Protecting the Hanford Reach National Monument

President Trump recently ordered an unprecedented review of more than two dozen national monuments with the aim of potentially reducing or revoking protections. The Hanford Reach National Monument in Washington is under threat by this “review”.

Kayakers on the Columbia River | Photo: Thomas O' Keefe

National Monuments are selected by the President from tracts of existing public lands to preserve landmarks, historic and prehistoric structures, and objects of scientific interest. The President has this power under the Antiquities Act, which Congress passed and President Teddy Roosevelt signed in 1906. Congress delegated the power to further protect parts of public lands because even then, it could be difficult to move preservation bills to the President’s desk.

But, unfortunately, President Trump has issued an executive order calling for a review of National Monuments designated under the Antiquities Act. Following the order, The Department of the Interior announced a public comment period for 27 specific National Monuments designated in the last 21 years. This review is unprecedented and unnecessary, and we encourage you to speak up in defense of these important public lands. The deadline to submit a comment is Monday, July 10th.

Presidents in the last 100 years have used the Antiquities Act to protect our monuments. Why stop now?Click To Tweet

The Hanford Reach National Monument in Mattawa, WA, one of the monuments under review, includes the last free-flowing stretch of the 1,243-mile Columbia River above Bonneville Dam and is home to the largest run of Chinook salmon in the lower 48. One of the highlights of the Monument, the beautiful and iconic White Bluffs, was formed millions of years ago and contains a wealth of fossils, including mastodons, camels, zebras and rhinoceros.

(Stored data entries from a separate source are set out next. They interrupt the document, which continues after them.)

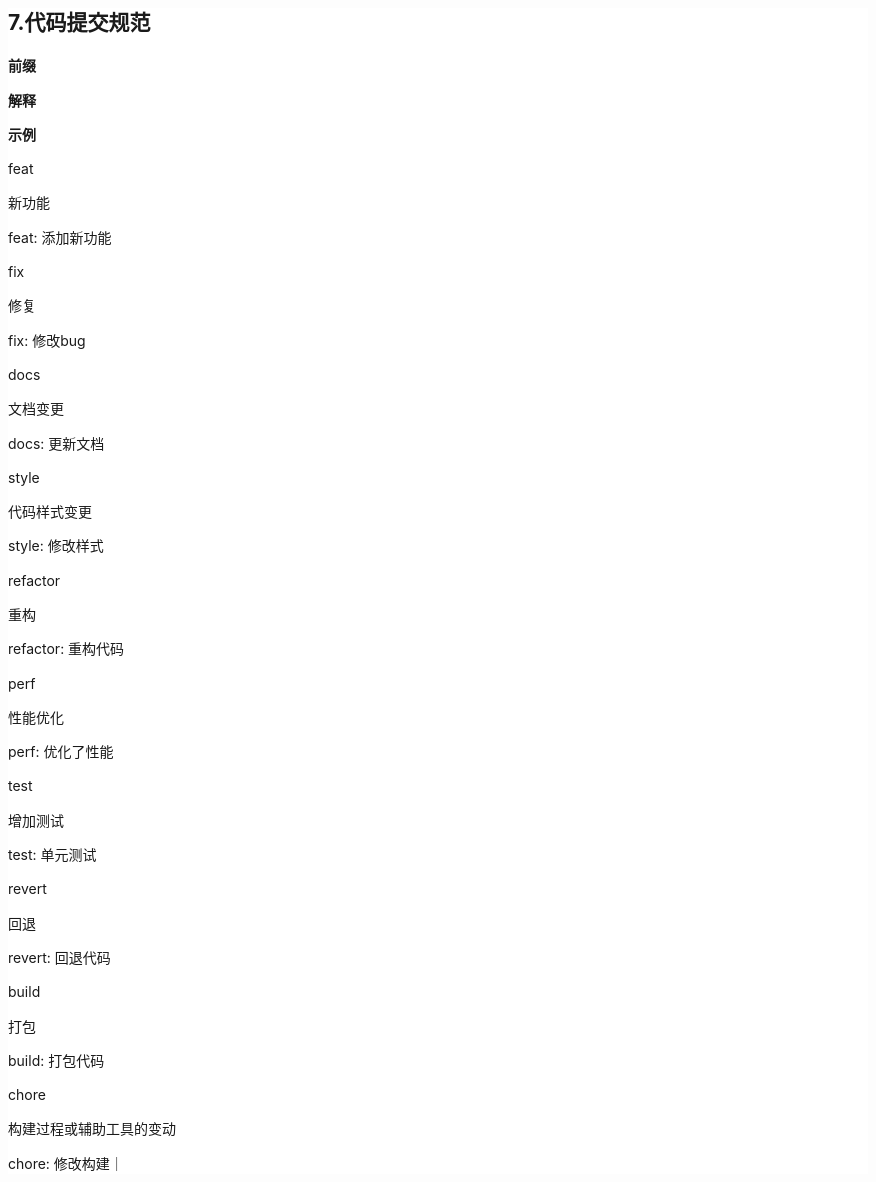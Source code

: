 7.代码提交规范
--------

**前缀**

**解释**

**示例**

feat

新功能

feat: 添加新功能

fix

修复

fix: 修改bug

docs

文档变更

docs: 更新文档

style

代码样式变更

style: 修改样式

refactor

重构

refactor: 重构代码

perf

性能优化

perf: 优化了性能

test

增加测试

test: 单元测试

revert

回退

revert: 回退代码

build

打包

build: 打包代码

chore

构建过程或辅助工具的变动

chore: 修改构建｜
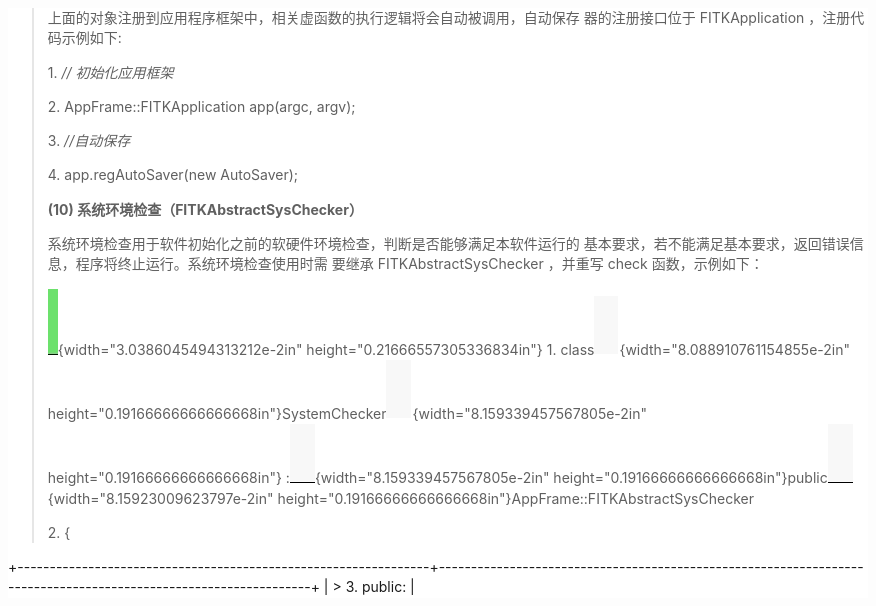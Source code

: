 > 上面的对象注册到应用程序框架中，相关虚函数的执行逻辑将会自动被调用，自动保存
> 器的注册接口位于 FITKApplication ，注册代码示例如下:
>
> 1\. *// 初始化应用框架*
>
> 2\. AppFrame::FITKApplication app(argc, argv);
>
> 3\. *//自动保存*
>
> 4\. app.regAutoSaver(new AutoSaver);
>
> **(10) 系统环境检查（FITKAbstractSysChecker）**
>
> 系统环境检查用于软件初始化之前的软硬件环境检查，判断是否能够满足本软件运行的
> 基本要求，若不能满足基本要求，返回错误信息，程序将终止运行。系统环境检查使用时需
> 要继承 FITKAbstractSysChecker ，并重写 check 函数，示例如下：
>
> ![](./images/media/image121.jpeg){width="3.0386045494313212e-2in"
> height="0.21666557305336834in"} 1.
> class![](./images/media/image122.png){width="8.088910761154855e-2in"
> height="0.19166666666666668in"}SystemChecker![](./images/media/image123.png){width="8.159339457567805e-2in"
> height="0.19166666666666668in"}
> :![](./images/media/image124.jpeg){width="8.159339457567805e-2in"
> height="0.19166666666666668in"}public![](./images/media/image125.jpeg){width="8.15923009623797e-2in"
> height="0.19166666666666668in"}AppFrame::FITKAbstractSysChecker
>
> 2\. {

+----------------------------------------------------------------+-----------------------------------------------------------------------------------------------------------------+
| > 3\. public:                                                                                                                                                                    |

In addition, the area has a long and rich history of Native American habitation and use and is culturally significant to tribes throughout the region. More than 150 registered archaeological sites are found within the monument’s boundaries.

Hanford Reach National Monument | Photo: Thomas O' Keefe
Hanford Reach National Monument | Photo: Thomas O’ Keefe

The Hanford Reach is also a popular destination for many types of recreation and exploration. Public use of the monument has grown from less than 20,000 visitors at the time of designation to 43,000 annual visitors today. It is a local and regional destination for waterfowl hunters and salmon, steelhead, sturgeon, and bass anglers. It has grown in popularity as a destination for kayaking and canoeing. The Hanford Reach National Monument Vision Statement states that the “monument is a natural gathering place to learn, to experience and celebrate cultures, where stories are protected and passed on.” Recreational experiences provide important learning opportunities to continue to tell these stories from one generation to the next.

In June 2000, President Clinton created the 195,000 acre Hanford Reach National Monument to preserve its unique natural, cultural, historical, scientific, and educational asset for all Americans, a tailor-made case for the Antiquities Act. The designation took place after over ten years of studies, reviews and community input from federal, state and local agencies; local organizations representing a variety of interests including American Rivers; and private landowners living along the Reach. President Trump’s Executive Order and the Department of Interior’s review of the Hanford Reach National Monument is unnecessary and a waste of tax-payer money.

We urge you to submit a comment in favor of keeping the Hanford Reach National Monument as it is. Sample text is provided below but please note that unique comments in your own language will have a greater impact than copying and pasting the below bullet points. We encourage you to personalize your comments.

 

Here are a few important points to touch on in your comment, if you’d like guidance:

  • Reference your own experience at the Hanford Reach National Monument. Comments that can speak to the “objects of scientific interest” that define the Monument including the shrub-steppe ecosystem with a diversity of plant and animal species, geology of the White Bluffs, bird habitat, spawning habitat for fall Chinook salmon, or Hanford Dune Field are especially helpful.
  • Reference the importance of outdoor recreation in protecting the Hanford Reach National Monument by providing experiences that promote a culture of stewardship for this place. The 51-mile Hanford Reach is the longest wild and free-flowing section that remains of the entire 1,234-mile Columbia River. It is a popular destination for paddlesports enthusiasts, anglers, botanists, bird and wildlife watchers, and more.
  • If you have a personal perspective or participated in the public process that included proposed legislation for wild and scenic designation of this reach and ultimately led to National Monument designation, please include in your comments.
  • Urge the Department of Interior to protect the integrity of the Antiquities Act, which has been used by Presidents of both parties for over 100 years to protect some of the most amazing cultural and ecological sites that exist in the country.